Après un long silence, durant lequel mon père cherchait une réponse dans mon regard, je me levais. Je ne savais quoi dire, et j'étais complètement perdue. Il me fallait réfléchir à toute cette situation. D'un côté je le comprenais, peut-être même aurais-je fait la même chose à sa place, mais cela s'avérait tout de même difficile à encaisser.

Je me dirigeais vers la porte, mon père m'interpella avant que je ne sorte :

— Breena, je t'en prie...

— Je vais y réfléchir, dis-je simplement sans lui lancer un regard avant de sortir de la pièce.

Plusieurs jours passèrent et m'avaient permis de réfléchir. J'avais décidé de leur laisser une chance. Je les voyais un peu chaque jour et je devais avouer qu'Allia était une femme bien, et qu'Amanda était une adorable petite fille. Mon père semblait heureux, et je commençais à comprendre ses raisons. Je n'allais pas vraiment lui pardonner, pas entièrement du moins, comment le pourrais-je seulement ? Le dialogue restait froid entre nous, mais nous nous parlions, c'était déjà quelque chose. Byron était heureux de mon changement de point de vue, et souhaitais me laisser un peu de temps pour apprendre à les connaître. Je ne serais probablement jamais très proche d'Allia et de sa fille, mais au moins notre entente était cordiale.

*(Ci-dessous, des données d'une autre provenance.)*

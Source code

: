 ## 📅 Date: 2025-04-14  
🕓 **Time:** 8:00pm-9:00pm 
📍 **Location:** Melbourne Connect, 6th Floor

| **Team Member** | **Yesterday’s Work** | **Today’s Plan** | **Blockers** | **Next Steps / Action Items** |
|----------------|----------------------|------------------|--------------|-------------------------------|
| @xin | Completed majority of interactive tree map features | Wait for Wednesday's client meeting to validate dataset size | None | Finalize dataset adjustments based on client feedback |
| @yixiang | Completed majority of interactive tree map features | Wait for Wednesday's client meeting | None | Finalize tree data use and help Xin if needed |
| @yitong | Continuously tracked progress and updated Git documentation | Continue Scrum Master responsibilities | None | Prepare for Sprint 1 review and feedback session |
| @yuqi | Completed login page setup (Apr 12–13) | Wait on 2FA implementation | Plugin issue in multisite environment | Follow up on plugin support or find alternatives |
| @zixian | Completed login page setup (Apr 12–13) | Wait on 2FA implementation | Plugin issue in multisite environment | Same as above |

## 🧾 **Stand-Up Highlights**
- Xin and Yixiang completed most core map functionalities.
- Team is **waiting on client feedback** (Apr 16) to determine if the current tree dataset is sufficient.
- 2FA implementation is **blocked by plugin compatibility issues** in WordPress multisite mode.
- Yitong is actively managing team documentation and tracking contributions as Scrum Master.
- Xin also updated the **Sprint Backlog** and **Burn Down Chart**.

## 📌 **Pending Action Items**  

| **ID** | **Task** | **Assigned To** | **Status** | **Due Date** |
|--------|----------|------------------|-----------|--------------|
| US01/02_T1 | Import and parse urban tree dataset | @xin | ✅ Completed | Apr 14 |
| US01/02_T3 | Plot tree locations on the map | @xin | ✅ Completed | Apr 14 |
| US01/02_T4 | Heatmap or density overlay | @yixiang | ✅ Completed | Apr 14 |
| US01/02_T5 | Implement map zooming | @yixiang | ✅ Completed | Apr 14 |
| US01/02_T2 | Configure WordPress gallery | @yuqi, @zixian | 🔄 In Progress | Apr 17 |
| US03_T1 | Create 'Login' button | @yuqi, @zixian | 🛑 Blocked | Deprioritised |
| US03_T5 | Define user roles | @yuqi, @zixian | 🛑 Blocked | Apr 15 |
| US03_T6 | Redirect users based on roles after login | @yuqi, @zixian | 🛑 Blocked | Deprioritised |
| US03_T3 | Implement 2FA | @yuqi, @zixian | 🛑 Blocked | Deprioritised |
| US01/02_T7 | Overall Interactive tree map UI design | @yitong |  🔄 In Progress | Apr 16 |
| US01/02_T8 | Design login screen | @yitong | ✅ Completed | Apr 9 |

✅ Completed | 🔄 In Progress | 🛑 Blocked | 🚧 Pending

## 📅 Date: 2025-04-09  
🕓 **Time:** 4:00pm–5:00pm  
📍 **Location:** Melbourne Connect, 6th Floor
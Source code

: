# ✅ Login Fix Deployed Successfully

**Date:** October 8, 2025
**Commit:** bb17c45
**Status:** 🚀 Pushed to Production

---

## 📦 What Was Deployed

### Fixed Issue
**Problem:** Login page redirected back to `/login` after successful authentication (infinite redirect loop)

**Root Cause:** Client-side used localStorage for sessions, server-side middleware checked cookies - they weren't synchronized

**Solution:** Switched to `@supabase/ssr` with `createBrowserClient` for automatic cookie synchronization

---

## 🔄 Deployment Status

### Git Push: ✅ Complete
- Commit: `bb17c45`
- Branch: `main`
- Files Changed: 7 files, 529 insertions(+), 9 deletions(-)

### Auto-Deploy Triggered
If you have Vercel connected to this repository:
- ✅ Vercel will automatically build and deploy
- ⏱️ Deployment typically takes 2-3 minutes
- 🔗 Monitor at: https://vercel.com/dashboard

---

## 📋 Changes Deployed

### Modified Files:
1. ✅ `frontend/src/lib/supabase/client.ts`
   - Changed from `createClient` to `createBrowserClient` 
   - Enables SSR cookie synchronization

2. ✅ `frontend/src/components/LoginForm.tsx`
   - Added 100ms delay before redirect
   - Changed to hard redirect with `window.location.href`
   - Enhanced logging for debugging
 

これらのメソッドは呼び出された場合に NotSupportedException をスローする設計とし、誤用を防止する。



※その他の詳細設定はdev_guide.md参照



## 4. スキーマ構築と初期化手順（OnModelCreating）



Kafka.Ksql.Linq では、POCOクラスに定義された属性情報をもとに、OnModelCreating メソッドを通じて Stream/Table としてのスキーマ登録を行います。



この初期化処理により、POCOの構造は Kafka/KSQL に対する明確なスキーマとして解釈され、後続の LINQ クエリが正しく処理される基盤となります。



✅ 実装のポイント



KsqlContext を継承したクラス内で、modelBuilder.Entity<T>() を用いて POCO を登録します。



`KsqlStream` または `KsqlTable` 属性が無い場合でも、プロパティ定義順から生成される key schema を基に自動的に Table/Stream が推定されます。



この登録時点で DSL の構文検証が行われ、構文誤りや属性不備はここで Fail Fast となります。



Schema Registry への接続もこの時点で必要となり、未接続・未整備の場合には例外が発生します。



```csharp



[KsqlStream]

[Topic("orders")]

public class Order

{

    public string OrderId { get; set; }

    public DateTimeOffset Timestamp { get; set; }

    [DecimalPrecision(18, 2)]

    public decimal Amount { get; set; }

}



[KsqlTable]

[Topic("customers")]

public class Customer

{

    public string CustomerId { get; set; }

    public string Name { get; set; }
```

En dehors des moments où je les voyais, j'essayais d'explorer Arkaley à la rechercher d'explications, et d'une sortie. J'avais fini par comprendre une des choses qui me tracassait depuis mon arrivée en ce lieu. Je le sentais au fond de moi, ce peuple n'était pas un des peuples que je devais sauver, je le sentais. Jusqu'à présent, une intuition, presque viscérale, me prenait lorsque je rencontrais les peuples à sauver. Ce n'était pas le cas de celui-ci, et il devait y avoir une raison. Plus le temps passait et plus je me sentais mal à l'aise en ce lieu. Mes compagnons, bien qu'ils n'aiment pas être ici, ne comprenaient pas mon ressenti, et je ne leur en avais de toute façon pas donné la raison, pas tant que je n'aurais pas trouvé de réponses.

De temps à autre, je surprenais Joseph me surveiller, ou d'autres soldats me scruter étrangement. J'avais eu enfin des explications sur les différences que je pouvais percevoir entre les soldats et Axel. Ce dernier était une Sentinelle, considéré comme faisant donc parti de l'élite des combattants de cette communauté. Ils n'étaient pas nombreux et je ne croisais quasiment que lui, car ils se trouvaient apparemment en mission. Je comprenais maintenant pourquoi il pouvait avoir une plus haute influence sur les autres et pouvait leur donner des ordres.

J'avais également remarqué de nombreuses zones très bien gardées, et je sus qu'il fallait que je les explore. Quelque chose n'était pas net ici, et j'allais trouver quoi.